BEGIN
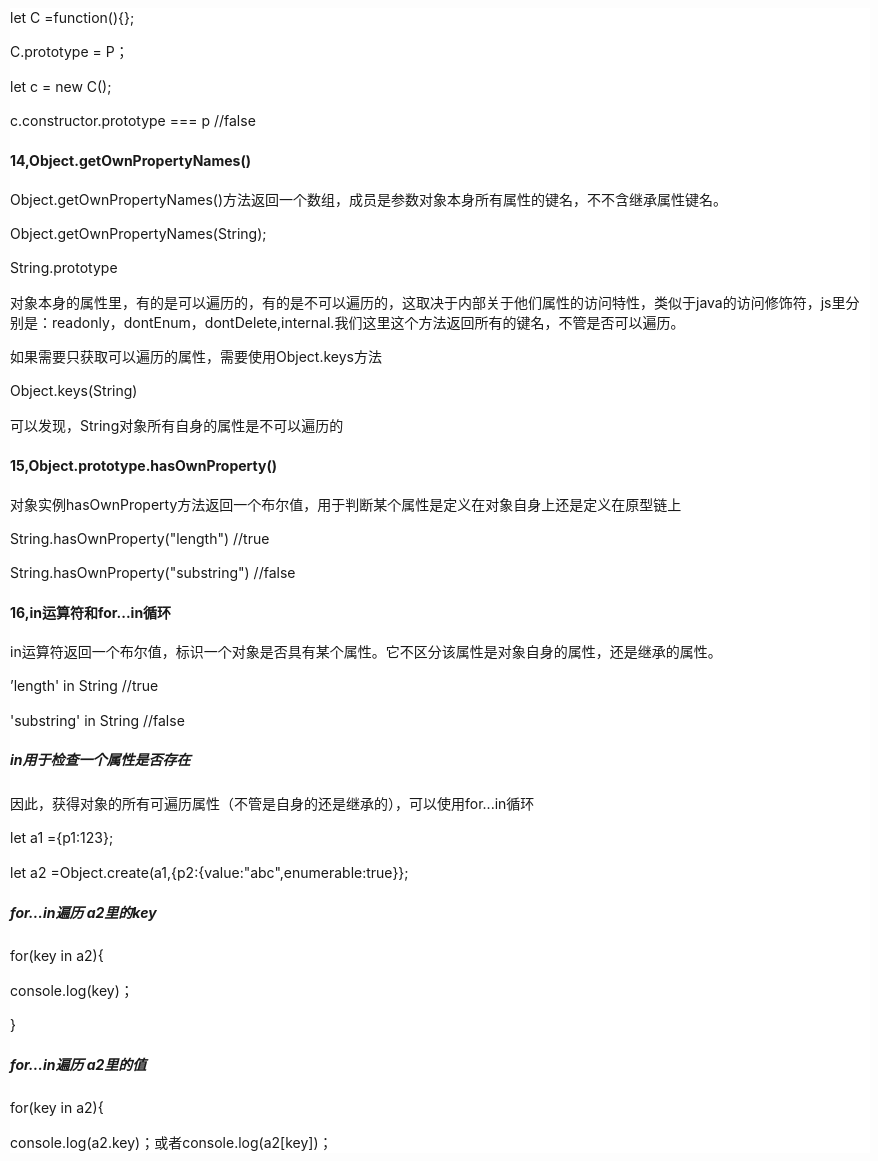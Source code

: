 let C =function(){};

C.prototype = P；

let c = new C();

c.constructor.prototype === p   //false

#### **14,Object.getOwnPropertyNames()**

Object.getOwnPropertyNames()方法返回一个数组，成员是参数对象本身所有属性的键名，不不含继承属性键名。

Object.getOwnPropertyNames(String);

String.prototype

对象本身的属性里，有的是可以遍历的，有的是不可以遍历的，这取决于内部关于他们属性的访问特性，类似于java的访问修饰符，js里分别是：readonly，dontEnum，dontDelete,internal.我们这里这个方法返回所有的键名，不管是否可以遍历。

如果需要只获取可以遍历的属性，需要使用Object.keys方法

Object.keys(String)

可以发现，String对象所有自身的属性是不可以遍历的

#### **15,Object.prototype.hasOwnProperty()**

对象实例hasOwnProperty方法返回一个布尔值，用于判断某个属性是定义在对象自身上还是定义在原型链上

String.hasOwnProperty("length")  //true

String.hasOwnProperty("substring")  //false

#### **16,in运算符和for...in循环**

in运算符返回一个布尔值，标识一个对象是否具有某个属性。它不区分该属性是对象自身的属性，还是继承的属性。

’length' in String       //true

'substring' in String      //false

##### in用于检查一个属性是否存在

因此，获得对象的所有可遍历属性（不管是自身的还是继承的），可以使用for...in循环

let a1 ={p1:123};

let a2 =Object.create(a1,{p2:{value:"abc",enumerable:true}};

##### for...in遍历  a2里的key

for(key in a2){

  console.log(key)；

}

##### for...in遍历  a2里的值

for(key in a2){

  console.log(a2.key)；或者console.log(a2[key])；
END
Activity
Scan each line above for the string "prototype". Give the tally and nothing else.

Response
4